### Task instructions
Transcribe the entire listing exactly as it appears.

### The records

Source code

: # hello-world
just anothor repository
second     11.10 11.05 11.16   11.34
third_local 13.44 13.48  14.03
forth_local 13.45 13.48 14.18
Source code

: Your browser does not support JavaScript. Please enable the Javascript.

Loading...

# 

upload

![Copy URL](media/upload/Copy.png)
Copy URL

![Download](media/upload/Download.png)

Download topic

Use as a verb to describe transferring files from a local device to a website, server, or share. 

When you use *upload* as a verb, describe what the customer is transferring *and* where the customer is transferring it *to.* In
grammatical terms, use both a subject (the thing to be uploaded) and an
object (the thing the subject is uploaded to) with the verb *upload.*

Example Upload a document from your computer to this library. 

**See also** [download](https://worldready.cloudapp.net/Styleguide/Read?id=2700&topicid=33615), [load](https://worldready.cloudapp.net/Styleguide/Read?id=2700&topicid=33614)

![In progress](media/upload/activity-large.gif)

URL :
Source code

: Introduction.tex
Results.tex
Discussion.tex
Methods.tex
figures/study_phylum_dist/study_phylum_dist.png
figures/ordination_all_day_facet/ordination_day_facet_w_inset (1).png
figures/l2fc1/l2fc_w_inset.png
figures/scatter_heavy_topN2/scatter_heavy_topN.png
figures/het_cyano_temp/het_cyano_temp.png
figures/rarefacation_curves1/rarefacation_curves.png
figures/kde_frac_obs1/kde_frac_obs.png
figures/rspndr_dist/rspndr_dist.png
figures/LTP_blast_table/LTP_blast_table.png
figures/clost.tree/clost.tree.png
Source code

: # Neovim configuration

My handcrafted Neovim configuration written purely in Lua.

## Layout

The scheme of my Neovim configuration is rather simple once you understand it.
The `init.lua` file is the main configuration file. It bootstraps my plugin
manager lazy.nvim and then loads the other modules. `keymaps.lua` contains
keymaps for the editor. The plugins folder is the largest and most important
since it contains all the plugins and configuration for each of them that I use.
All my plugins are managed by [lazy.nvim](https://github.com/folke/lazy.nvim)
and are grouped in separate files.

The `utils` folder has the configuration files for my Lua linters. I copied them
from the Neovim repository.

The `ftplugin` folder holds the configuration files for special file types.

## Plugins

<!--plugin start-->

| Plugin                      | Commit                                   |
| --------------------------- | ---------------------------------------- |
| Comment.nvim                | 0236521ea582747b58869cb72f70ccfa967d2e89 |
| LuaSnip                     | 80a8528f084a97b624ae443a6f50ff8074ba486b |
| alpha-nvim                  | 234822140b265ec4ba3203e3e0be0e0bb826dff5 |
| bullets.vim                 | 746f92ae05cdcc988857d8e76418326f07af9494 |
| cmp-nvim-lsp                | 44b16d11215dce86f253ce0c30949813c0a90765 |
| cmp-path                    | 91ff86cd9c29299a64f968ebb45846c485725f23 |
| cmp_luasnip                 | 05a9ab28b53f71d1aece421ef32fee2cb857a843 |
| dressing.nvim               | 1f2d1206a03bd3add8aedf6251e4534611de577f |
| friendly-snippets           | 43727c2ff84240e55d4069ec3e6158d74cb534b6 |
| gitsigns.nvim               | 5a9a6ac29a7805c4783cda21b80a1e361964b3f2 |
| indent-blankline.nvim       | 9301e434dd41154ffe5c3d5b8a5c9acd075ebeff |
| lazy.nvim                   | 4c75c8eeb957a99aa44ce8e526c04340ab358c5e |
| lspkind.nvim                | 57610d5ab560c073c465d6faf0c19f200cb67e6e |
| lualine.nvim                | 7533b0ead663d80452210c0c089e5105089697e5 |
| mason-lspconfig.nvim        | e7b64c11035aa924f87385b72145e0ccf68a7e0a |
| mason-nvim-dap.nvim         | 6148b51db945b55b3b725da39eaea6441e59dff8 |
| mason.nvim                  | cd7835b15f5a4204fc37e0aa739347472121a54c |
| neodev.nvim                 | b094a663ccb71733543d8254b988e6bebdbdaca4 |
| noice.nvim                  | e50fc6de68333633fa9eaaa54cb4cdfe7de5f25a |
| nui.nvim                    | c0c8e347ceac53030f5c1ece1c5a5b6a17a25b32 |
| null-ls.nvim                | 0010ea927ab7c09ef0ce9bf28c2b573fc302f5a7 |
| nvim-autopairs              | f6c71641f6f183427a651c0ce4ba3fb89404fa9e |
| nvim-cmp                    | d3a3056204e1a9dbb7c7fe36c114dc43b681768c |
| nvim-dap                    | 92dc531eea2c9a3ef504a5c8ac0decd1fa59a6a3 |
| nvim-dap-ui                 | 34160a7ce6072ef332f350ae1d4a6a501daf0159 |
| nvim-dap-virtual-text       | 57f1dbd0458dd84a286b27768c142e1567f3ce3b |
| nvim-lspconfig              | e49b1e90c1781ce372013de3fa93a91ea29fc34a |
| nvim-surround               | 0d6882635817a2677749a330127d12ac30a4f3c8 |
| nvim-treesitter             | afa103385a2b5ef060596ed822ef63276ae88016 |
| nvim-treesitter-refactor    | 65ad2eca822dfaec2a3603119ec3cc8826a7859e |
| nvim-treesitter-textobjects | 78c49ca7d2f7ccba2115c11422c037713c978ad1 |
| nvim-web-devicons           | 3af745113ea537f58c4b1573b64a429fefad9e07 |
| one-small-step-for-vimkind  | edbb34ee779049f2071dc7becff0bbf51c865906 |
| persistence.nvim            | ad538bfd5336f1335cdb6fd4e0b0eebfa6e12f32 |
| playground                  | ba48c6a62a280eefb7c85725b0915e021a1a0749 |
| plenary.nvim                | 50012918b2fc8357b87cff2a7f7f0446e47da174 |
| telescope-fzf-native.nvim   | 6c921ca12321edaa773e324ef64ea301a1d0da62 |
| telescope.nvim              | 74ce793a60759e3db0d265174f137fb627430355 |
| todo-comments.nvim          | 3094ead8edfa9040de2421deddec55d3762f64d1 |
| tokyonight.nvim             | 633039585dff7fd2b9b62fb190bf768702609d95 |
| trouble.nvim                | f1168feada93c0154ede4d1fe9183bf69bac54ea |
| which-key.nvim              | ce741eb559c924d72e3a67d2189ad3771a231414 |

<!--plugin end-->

### Expected answer
Source code

: # hello-world
just anothor repository
second     11.10 11.05 11.16   11.34
third_local 13.44 13.48  14.03
forth_local 13.45 13.48 14.18
Source code

: Your browser does not support JavaScript. Please enable the Javascript.

Loading...

# 

upload

![Copy URL](media/upload/Copy.png)
Copy URL

![Download](media/upload/Download.png)

Download topic

Use as a verb to describe transferring files from a local device to a website, server, or share. 

When you use *upload* as a verb, describe what the customer is transferring *and* where the customer is transferring it *to.* In
grammatical terms, use both a subject (the thing to be uploaded) and an
object (the thing the subject is uploaded to) with the verb *upload.*

Example Upload a document from your computer to this library. 

**See also** [download](https://worldready.cloudapp.net/Styleguide/Read?id=2700&topicid=33615), [load](https://worldready.cloudapp.net/Styleguide/Read?id=2700&topicid=33614)

![In progress](media/upload/activity-large.gif)

URL :
Source code

: Introduction.tex
Results.tex
Discussion.tex
Methods.tex
figures/study_phylum_dist/study_phylum_dist.png
figures/ordination_all_day_facet/ordination_day_facet_w_inset (1).png
figures/l2fc1/l2fc_w_inset.png
figures/scatter_heavy_topN2/scatter_heavy_topN.png
figures/het_cyano_temp/het_cyano_temp.png
figures/rarefacation_curves1/rarefacation_curves.png
figures/kde_frac_obs1/kde_frac_obs.png
figures/rspndr_dist/rspndr_dist.png
figures/LTP_blast_table/LTP_blast_table.png
figures/clost.tree/clost.tree.png
Source code

: # Neovim configuration

My handcrafted Neovim configuration written purely in Lua.

## Layout

The scheme of my Neovim configuration is rather simple once you understand it.
The `init.lua` file is the main configuration file. It bootstraps my plugin
manager lazy.nvim and then loads the other modules. `keymaps.lua` contains
keymaps for the editor. The plugins folder is the largest and most important
since it contains all the plugins and configuration for each of them that I use.
All my plugins are managed by [lazy.nvim](https://github.com/folke/lazy.nvim)
and are grouped in separate files.

The `utils` folder has the configuration files for my Lua linters. I copied them
from the Neovim repository.

The `ftplugin` folder holds the configuration files for special file types.

## Plugins

<!--plugin start-->

| Plugin                      | Commit                                   |
| --------------------------- | ---------------------------------------- |
| Comment.nvim                | 0236521ea582747b58869cb72f70ccfa967d2e89 |
| LuaSnip                     | 80a8528f084a97b624ae443a6f50ff8074ba486b |
| alpha-nvim                  | 234822140b265ec4ba3203e3e0be0e0bb826dff5 |
| bullets.vim                 | 746f92ae05cdcc988857d8e76418326f07af9494 |
| cmp-nvim-lsp                | 44b16d11215dce86f253ce0c30949813c0a90765 |
| cmp-path                    | 91ff86cd9c29299a64f968ebb45846c485725f23 |
| cmp_luasnip                 | 05a9ab28b53f71d1aece421ef32fee2cb857a843 |
| dressing.nvim               | 1f2d1206a03bd3add8aedf6251e4534611de577f |
| friendly-snippets           | 43727c2ff84240e55d4069ec3e6158d74cb534b6 |
| gitsigns.nvim               | 5a9a6ac29a7805c4783cda21b80a1e361964b3f2 |
| indent-blankline.nvim       | 9301e434dd41154ffe5c3d5b8a5c9acd075ebeff |
| lazy.nvim                   | 4c75c8eeb957a99aa44ce8e526c04340ab358c5e |
| lspkind.nvim                | 57610d5ab560c073c465d6faf0c19f200cb67e6e |
| lualine.nvim                | 7533b0ead663d80452210c0c089e5105089697e5 |
| mason-lspconfig.nvim        | e7b64c11035aa924f87385b72145e0ccf68a7e0a |
| mason-nvim-dap.nvim         | 6148b51db945b55b3b725da39eaea6441e59dff8 |
| mason.nvim                  | cd7835b15f5a4204fc37e0aa739347472121a54c |
| neodev.nvim                 | b094a663ccb71733543d8254b988e6bebdbdaca4 |
| noice.nvim                  | e50fc6de68333633fa9eaaa54cb4cdfe7de5f25a |
| nui.nvim                    | c0c8e347ceac53030f5c1ece1c5a5b6a17a25b32 |
| null-ls.nvim                | 0010ea927ab7c09ef0ce9bf28c2b573fc302f5a7 |
| nvim-autopairs              | f6c71641f6f183427a651c0ce4ba3fb89404fa9e |
| nvim-cmp                    | d3a3056204e1a9dbb7c7fe36c114dc43b681768c |
| nvim-dap                    | 92dc531eea2c9a3ef504a5c8ac0decd1fa59a6a3 |
| nvim-dap-ui                 | 34160a7ce6072ef332f350ae1d4a6a501daf0159 |
| nvim-dap-virtual-text       | 57f1dbd0458dd84a286b27768c142e1567f3ce3b |
| nvim-lspconfig              | e49b1e90c1781ce372013de3fa93a91ea29fc34a |
| nvim-surround               | 0d6882635817a2677749a330127d12ac30a4f3c8 |
| nvim-treesitter             | afa103385a2b5ef060596ed822ef63276ae88016 |
| nvim-treesitter-refactor    | 65ad2eca822dfaec2a3603119ec3cc8826a7859e |
| nvim-treesitter-textobjects | 78c49ca7d2f7ccba2115c11422c037713c978ad1 |
| nvim-web-devicons           | 3af745113ea537f58c4b1573b64a429fefad9e07 |
| one-small-step-for-vimkind  | edbb34ee779049f2071dc7becff0bbf51c865906 |
| persistence.nvim            | ad538bfd5336f1335cdb6fd4e0b0eebfa6e12f32 |
| playground                  | ba48c6a62a280eefb7c85725b0915e021a1a0749 |
| plenary.nvim                | 50012918b2fc8357b87cff2a7f7f0446e47da174 |
| telescope-fzf-native.nvim   | 6c921ca12321edaa773e324ef64ea301a1d0da62 |
| telescope.nvim              | 74ce793a60759e3db0d265174f137fb627430355 |
| todo-comments.nvim          | 3094ead8edfa9040de2421deddec55d3762f64d1 |
| tokyonight.nvim             | 633039585dff7fd2b9b62fb190bf768702609d95 |
| trouble.nvim                | f1168feada93c0154ede4d1fe9183bf69bac54ea |
| which-key.nvim              | ce741eb559c924d72e3a67d2189ad3771a231414 |

<!--plugin end-->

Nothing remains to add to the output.